| WHAT NEEDS TO BE DONE |
Starting at the line with "Formula 1 seasons" and going on through the line with "Full accuracy of", reproduce each line in the records below exactly and nothing more.

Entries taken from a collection
*** Block opens ***

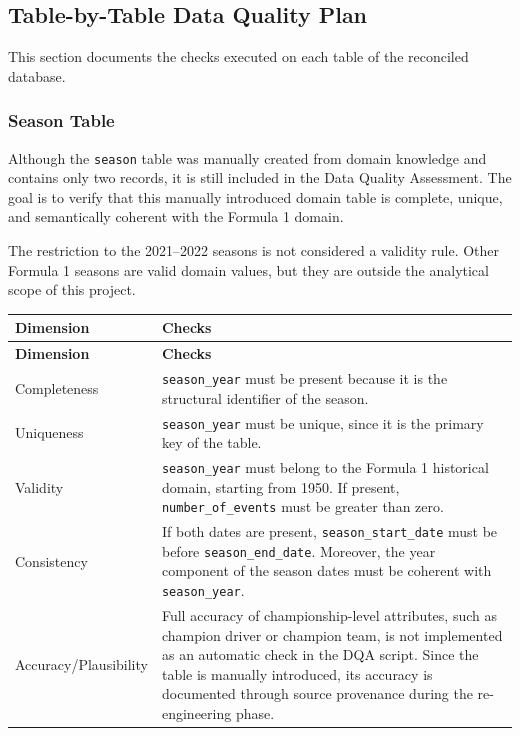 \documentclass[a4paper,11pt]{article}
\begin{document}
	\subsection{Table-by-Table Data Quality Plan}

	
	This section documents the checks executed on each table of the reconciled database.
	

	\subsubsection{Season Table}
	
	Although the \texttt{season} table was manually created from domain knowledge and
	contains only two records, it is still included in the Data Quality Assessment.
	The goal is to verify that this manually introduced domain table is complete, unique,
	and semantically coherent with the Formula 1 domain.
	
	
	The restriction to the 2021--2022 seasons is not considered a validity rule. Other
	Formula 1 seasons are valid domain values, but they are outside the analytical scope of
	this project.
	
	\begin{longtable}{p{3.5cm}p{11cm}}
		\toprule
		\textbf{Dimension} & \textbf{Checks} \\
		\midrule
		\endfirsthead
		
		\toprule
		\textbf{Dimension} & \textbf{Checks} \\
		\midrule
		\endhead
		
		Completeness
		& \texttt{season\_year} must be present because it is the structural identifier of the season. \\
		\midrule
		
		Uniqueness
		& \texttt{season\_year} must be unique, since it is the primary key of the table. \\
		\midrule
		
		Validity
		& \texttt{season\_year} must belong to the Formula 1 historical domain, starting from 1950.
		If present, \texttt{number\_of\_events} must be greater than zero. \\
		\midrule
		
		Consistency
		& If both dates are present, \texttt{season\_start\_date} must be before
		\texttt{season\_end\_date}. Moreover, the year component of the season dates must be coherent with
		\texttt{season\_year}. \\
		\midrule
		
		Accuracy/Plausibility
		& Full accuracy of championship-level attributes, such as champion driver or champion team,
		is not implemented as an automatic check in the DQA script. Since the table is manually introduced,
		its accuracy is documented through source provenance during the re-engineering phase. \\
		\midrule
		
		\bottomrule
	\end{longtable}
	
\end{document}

*** Block closes ***
*** Block opens ***

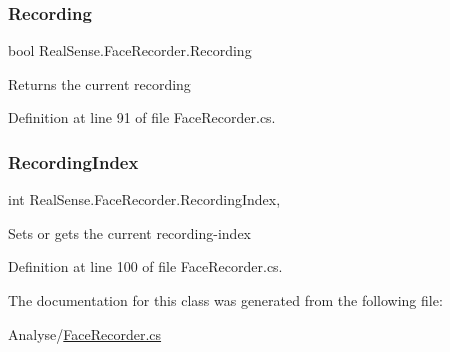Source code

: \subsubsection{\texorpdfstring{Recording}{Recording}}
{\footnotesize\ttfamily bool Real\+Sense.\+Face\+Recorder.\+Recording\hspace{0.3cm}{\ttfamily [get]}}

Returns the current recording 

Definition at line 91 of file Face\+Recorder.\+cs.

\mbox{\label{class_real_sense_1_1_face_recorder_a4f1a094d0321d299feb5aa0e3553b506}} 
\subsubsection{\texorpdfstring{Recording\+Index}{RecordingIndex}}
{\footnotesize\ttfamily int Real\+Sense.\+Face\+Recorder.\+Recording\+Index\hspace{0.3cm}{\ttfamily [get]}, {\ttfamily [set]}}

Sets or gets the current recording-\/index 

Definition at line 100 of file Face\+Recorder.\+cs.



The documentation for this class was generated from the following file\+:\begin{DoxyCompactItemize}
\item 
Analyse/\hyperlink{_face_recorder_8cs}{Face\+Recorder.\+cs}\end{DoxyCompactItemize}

*** Block closes ***

| RESPONSE TO THIS TASK |
	Formula 1 seasons are valid domain values, but they are outside the analytical scope of
	this project.
	
	\begin{longtable}{p{3.5cm}p{11cm}}
		\toprule
		\textbf{Dimension} & \textbf{Checks} \\
		\midrule
		\endfirsthead
		
		\toprule
		\textbf{Dimension} & \textbf{Checks} \\
		\midrule
		\endhead
		
		Completeness
		& \texttt{season\_year} must be present because it is the structural identifier of the season. \\
		\midrule
		
		Uniqueness
		& \texttt{season\_year} must be unique, since it is the primary key of the table. \\
		\midrule
		
		Validity
		& \texttt{season\_year} must belong to the Formula 1 historical domain, starting from 1950.
		If present, \texttt{number\_of\_events} must be greater than zero. \\
		\midrule
		
		Consistency
		& If both dates are present, \texttt{season\_start\_date} must be before
		\texttt{season\_end\_date}. Moreover, the year component of the season dates must be coherent with
		\texttt{season\_year}. \\
		\midrule
		
		Accuracy/Plausibility
		& Full accuracy of championship-level attributes, such as champion driver or champion team,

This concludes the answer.